We also released the integration of Expedite into the MyEvolve portal, enabling customers to see operational data for walkthrough and now bag screening in a single location. With these enhancements, we have strengthened the bundled customer ownership experience for Express plus Expedite. We've also expanded alert tagging and added sensitivity tuning, giving our customers more control in how they manage their security operation. These improvements are the results of listening closely to our customers and continuing to push the boundaries of what's possible in safety and efficiency. Through our subscription model, we're able to deliver these software capabilities seamlessly via the cloud, enabling innovation to reach the field without disruption.

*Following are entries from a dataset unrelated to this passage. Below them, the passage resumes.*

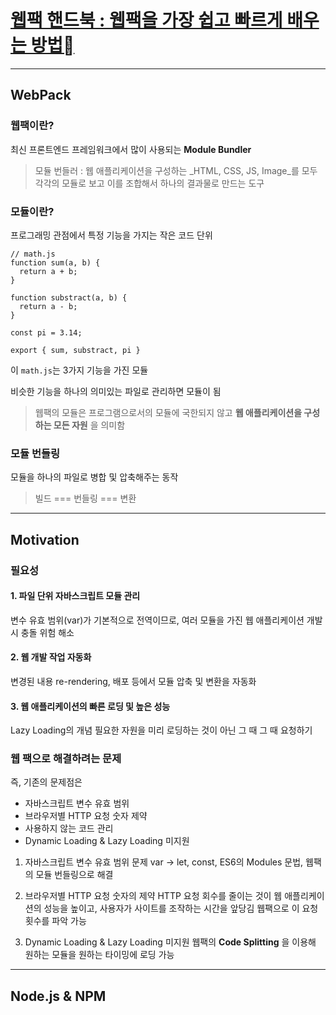 # [웹팩 핸드북 : 웹팩을 가장 쉽고 빠르게 배우는 방법](https://joshua1988.github.io/webpack-guide/motivation/problem-to-solve.html#웹팩으로-해결하려는-문제)

<hr/>

## WebPack

### 웹팩이란?
최신 프론트엔드 프레임워크에서 많이 사용되는 __Module Bundler__
> 모듈 번들러 : 웹 애플리케이션을 구성하는 _HTML, CSS, JS, Image_를 모두 각각의 모듈로 보고 이를 조합해서 하나의 결과물로 만드는 도구

### 모듈이란?
프로그래밍 관점에서 특정 기능을 가지는 작은 코드 단위

    // math.js
    function sum(a, b) {
      return a + b;
    }

    function substract(a, b) {
      return a - b;
    }

    const pi = 3.14;

    export { sum, substract, pi }

이 ```math.js```는 3가지 기능을 가진 모듈

비슷한 기능을 하나의 의미있는 파일로 관리하면 모듈이 됨

> 웹팩의 모듈은 프로그램으로서의 모듈에 국한되지 않고 __웹 애플리케이션을 구성하는 모든 자원__ 을 의미함 

### 모듈 번들링
모듈을 하나의 파일로 병합 및 압축해주는 동작

> 빌드 === 번들링 === 변환

<hr/>

## Motivation

### 필요성

#### 1. 파일 단위 자바스크립트 모듈 관리
변수 유효 범위(var)가 기본적으로 전역이므로, 여러 모듈을 가진 웹 애플리케이션 개발 시 충돌 위험 해소

#### 2. 웹 개발 작업 자동화
변경된 내용 re-rendering, 배포 등에서 모듈 압축 및 변환을 자동화

#### 3. 웹 애플리케이션의 빠른 로딩 및 높은 성능
Lazy Loading의 개념
필요한 자원을 미리 로딩하는 것이 아닌 그 때 그 때 요청하기

### 웹 팩으로 해결하려는 문제
즉, 기존의 문제점은

* 자바스크립트 변수 유효 범위
* 브라우저별 HTTP 요청 숫자 제약
* 사용하지 않는 코드 관리
* Dynamic Loading & Lazy Loading 미지원

1. 자바스크립트 변수 유효 범위 문제
var -> let, const, ES6의 Modules 문법, 웹팩의 모듈 번들링으로 해결

2. 브라우저별 HTTP 요청 숫자의 제약
HTTP 요청 회수를 줄이는 것이 웹 애플리케이션의 성능을 높이고, 사용자가 사이트를 조작하는 시간을 앞당김
웹팩으로 이 요청 횟수를 파악 가능 

3. Dynamic Loading & Lazy Loading 미지원
웹팩의 __Code Splitting__ 을 이용해 원하는 모듈을 원하는 타이밍에 로딩 가능 

<hr/>

## Node.js & NPM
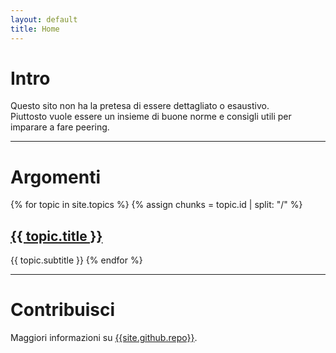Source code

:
 ```yaml
---
layout: default
title: Home
---
```


# Intro
Questo sito non ha la pretesa di essere dettagliato o esaustivo.  
Piuttosto vuole essere un insieme di buone norme e consigli utili per imparare a fare peering.  

---

# Argomenti
{% for topic in site.topics %}
  {% assign chunks = topic.id | split: "/" %}
  <h2 id="topic_{{ chunks.last }}"><a href="{{ topic.url }}">{{ topic.title }}</a></h2>
  {{ topic.subtitle }}
{% endfor %}

---

# Contribuisci
Maggiori informazioni su [{{site.github.repo}}]({{site.github.repo}}).
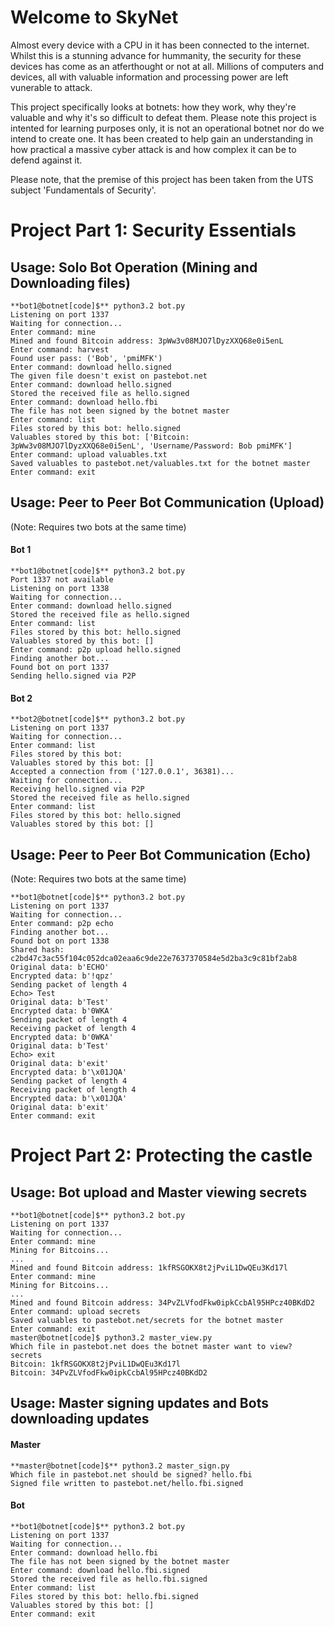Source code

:Welcome to SkyNet
=================
Almost every device with a CPU in it has been connected to the internet. Whilst this is a 
stunning advance for hummanity, the security for these devices has come as an atferthought or not 
at all. Millions of computers and devices, all with valuable information and processing power 
are left vunerable to attack.

This project specifically looks at botnets: how they work, why they're valuable and why it's so 
difficult to defeat them.
Please note this project is intented for learning purposes only, it is not an operational botnet nor do 
we intend to create one. It has been created to help gain an understanding in how practical a massive cyber 
attack is and how complex it can be to defend against it.

Please note, that the premise of this project has been taken from the UTS subject 'Fundamentals of Security'.

Project Part 1: Security Essentials
==================================
Usage: Solo Bot Operation (Mining and Downloading files)
-------------------------------------------------------
```
**bot1@botnet[code]$** python3.2 bot.py
Listening on port 1337
Waiting for connection...
Enter command: mine
Mined and found Bitcoin address: 3pWw3v08MJO7lDyzXXQ68e0i5enL
Enter command: harvest
Found user pass: ('Bob', 'pmiMFK')
Enter command: download hello.signed
The given file doesn't exist on pastebot.net
Enter command: download hello.signed 
Stored the received file as hello.signed 
Enter command: download hello.fbi 
The file has not been signed by the botnet master 
Enter command: list 
Files stored by this bot: hello.signed 
Valuables stored by this bot: ['Bitcoin: 3pWw3v08MJO7lDyzXXQ68e0i5enL', 'Username/Password: Bob pmiMFK'] 
Enter command: upload valuables.txt 
Saved valuables to pastebot.net/valuables.txt for the botnet master 
Enter command: exit 
```
Usage: Peer to Peer Bot Communication (Upload)
----------------------------------------------
(Note: Requires two bots at the same time) 
#### Bot 1
```
**bot1@botnet[code]$** python3.2 bot.py 
Port 1337 not available 
Listening on port 1338 
Waiting for connection... 
Enter command: download hello.signed 
Stored the received file as hello.signed 
Enter command: list 
Files stored by this bot: hello.signed 
Valuables stored by this bot: [] 
Enter command: p2p upload hello.signed 
Finding another bot... 
Found bot on port 1337 
Sending hello.signed via P2P 
```
#### Bot 2
```
**bot2@botnet[code]$** python3.2 bot.py 
Listening on port 1337 
Waiting for connection... 
Enter command: list 
Files stored by this bot: 
Valuables stored by this bot: [] 
Accepted a connection from ('127.0.0.1', 36381)... 
Waiting for connection... 
Receiving hello.signed via P2P 
Stored the received file as hello.signed 
Enter command: list 
Files stored by this bot: hello.signed 
Valuables stored by this bot: [] 
```

Usage: Peer to Peer Bot Communication (Echo)
--------------------------------------------
(Note: Requires two bots at the same time) 
```
**bot1@botnet[code]$** python3.2 bot.py 
Listening on port 1337 
Waiting for connection... 
Enter command: p2p echo 
Finding another bot... 
Found bot on port 1338 
Shared hash: c2bd47c3ac55f104c052dca02eaa6c9de22e7637370584e5d2ba3c9c81bf2ab8 
Original data: b'ECHO' 
Encrypted data: b'!qpz' 
Sending packet of length 4 
Echo> Test 
Original data: b'Test' 
Encrypted data: b'0WKA' 
Sending packet of length 4 
Receiving packet of length 4 
Encrypted data: b'0WKA' 
Original data: b'Test' 
Echo> exit 
Original data: b'exit' 
Encrypted data: b'\x01JQA' 
Sending packet of length 4 
Receiving packet of length 4 
Encrypted data: b'\x01JQA' 
Original data: b'exit' 
Enter command: exit 
```

Project Part 2: Protecting the castle
=====================================
Usage: Bot upload and Master viewing secrets
--------------------------------------------
```
**bot1@botnet[code]$** python3.2 bot.py 
Listening on port 1337 
Waiting for connection... 
Enter command: mine 
Mining for Bitcoins... 
... 
Mined and found Bitcoin address: 1kfRSGOKX8t2jPviL1DwQEu3Kd17l 
Enter command: mine 
Mining for Bitcoins... 
... 
Mined and found Bitcoin address: 34PvZLVfodFkw0ipkCcbAl95HPcz40BKdD2 
Enter command: upload secrets 
Saved valuables to pastebot.net/secrets for the botnet master 
Enter command: exit 
master@botnet[code]$ python3.2 master_view.py 
Which file in pastebot.net does the botnet master want to view? secrets 
Bitcoin: 1kfRSGOKX8t2jPviL1DwQEu3Kd17l 
Bitcoin: 34PvZLVfodFkw0ipkCcbAl95HPcz40BKdD2 
```

Usage: Master signing updates and Bots downloading updates
----------------------------------------------------------
#### Master
```
**master@botnet[code]$** python3.2 master_sign.py 
Which file in pastebot.net should be signed? hello.fbi 
Signed file written to pastebot.net/hello.fbi.signed 
```
#### Bot
```
**bot1@botnet[code]$** python3.2 bot.py 
Listening on port 1337 
Waiting for connection... 
Enter command: download hello.fbi 
The file has not been signed by the botnet master 
Enter command: download hello.fbi.signed 
Stored the received file as hello.fbi.signed 
Enter command: list 
Files stored by this bot: hello.fbi.signed 
Valuables stored by this bot: [] 
Enter command: exit 
```
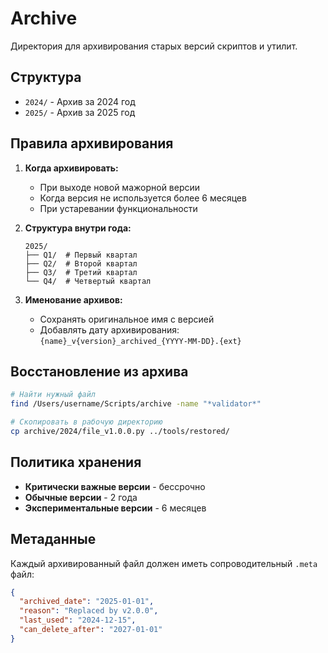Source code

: # Archive

Директория для архивирования старых версий скриптов и утилит.

## Структура

- `2024/` - Архив за 2024 год
- `2025/` - Архив за 2025 год

## Правила архивирования

1. **Когда архивировать:**
   - При выходе новой мажорной версии
   - Когда версия не используется более 6 месяцев
   - При устаревании функциональности

2. **Структура внутри года:**
   ```
   2025/
   ├── Q1/  # Первый квартал
   ├── Q2/  # Второй квартал
   ├── Q3/  # Третий квартал
   └── Q4/  # Четвертый квартал
   ```

3. **Именование архивов:**
   - Сохранять оригинальное имя с версией
   - Добавлять дату архивирования: `{name}_v{version}_archived_{YYYY-MM-DD}.{ext}`

## Восстановление из архива

```bash
# Найти нужный файл
find /Users/username/Scripts/archive -name "*validator*"

# Скопировать в рабочую директорию
cp archive/2024/file_v1.0.0.py ../tools/restored/
```

## Политика хранения

- **Критически важные версии** - бессрочно
- **Обычные версии** - 2 года
- **Экспериментальные версии** - 6 месяцев

## Метаданные

Каждый архивированный файл должен иметь сопроводительный `.meta` файл:
```json
{
  "archived_date": "2025-01-01",
  "reason": "Replaced by v2.0.0",
  "last_used": "2024-12-15",
  "can_delete_after": "2027-01-01"
}
```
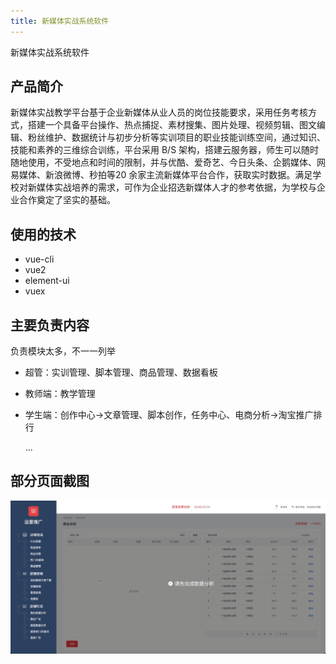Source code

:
 ```yaml
---
title: 新媒体实战系统软件
---
```


[//]: # ([新媒体实战系统软件]&#40;https://media.yikeos.com/&#41;)
新媒体实战系统软件

## 产品简介
新媒体实战教学平台基于企业新媒体从业人员的岗位技能要求，采用任务考核方式，搭建一个具备平台操作、热点捕捉、素材搜集、图片处理、视频剪辑、图文编辑、粉丝维护、数据统计与初步分析等实训项目的职业技能训练空间，通过知识、技能和素养的三维综合训练，平台采用 B/S 架构，搭建云服务器，师生可以随时随地使用，不受地点和时间的限制，并与优酷、爱奇艺、今日头条、企鹅媒体、网易媒体、新浪微博、秒拍等20 余家主流新媒体平台合作，获取实时数据。满足学校对新媒体实战培养的需求，可作为企业招选新媒体人才的参考依据，为学校与企业合作奠定了坚实的基础。

## 使用的技术
- vue-cli
- vue2
- element-ui
- vuex

## 主要负责内容
负责模块太多，不一一列举
- 超管：实训管理、脚本管理、商品管理、数据看板
- 教师端：教学管理
- 学生端：创作中心->文章管理、脚本创作，任务中心、电商分析->淘宝推广排行

  ...

## 部分页面截图

![An image](../../images/match.gif)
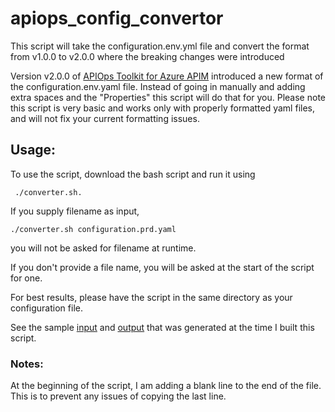# apiops_config_convertor
This script will take the configuration.env.yml file and convert the format from v1.0.0 to v2.0.0 where the breaking changes were introduced


Version v2.0.0 of [APIOps Toolkit for Azure APIM](https://github.com/Azure/apiops/releases/tag/v2.0.0) introduced a new format of the configuration.env.yaml file.
Instead of going in manually and adding extra spaces and the "Properties" this script will do that for you.
Please note this script is very basic and works only with properly formatted yaml files, and will not fix your current formatting issues.

## Usage:

To use the script, download the bash script and run it using 
```
 ./converter.sh. 
 ```
If you supply filename as input, 
```
./converter.sh configuration.prd.yaml
```
you will not be asked for filename at runtime.

If you don't provide a file name, you will be asked at the start of the script for one.

For best results, please have the script in the same directory as your configuration file.

See the sample [input](configuration.prod.yaml) and [output](new_configuration.prod.yaml) that was generated at the time I built this script.

### Notes:

At the beginning of the script, I am adding a blank line to the end of the file. This is to prevent any issues of copying the last line.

With each release, we aim to raise the bar not just for ourselves, but also for the entire industry. Before I hand things over to Chris, I want to take a moment to share a bit of context around our outlook. We're seeing strong momentum in the business. Our backlog continues to grow, and we've got a healthy pipeline. For those reasons, we are raising our 2025 outlook. We now expect to grow revenue by about 37% to 40% in 2025 compared to our previous guidance of 27% to 30% growth. I would point out that our upwardly revised revenue forecast for the year of between $142 million to $145 million includes certain one-time benefits.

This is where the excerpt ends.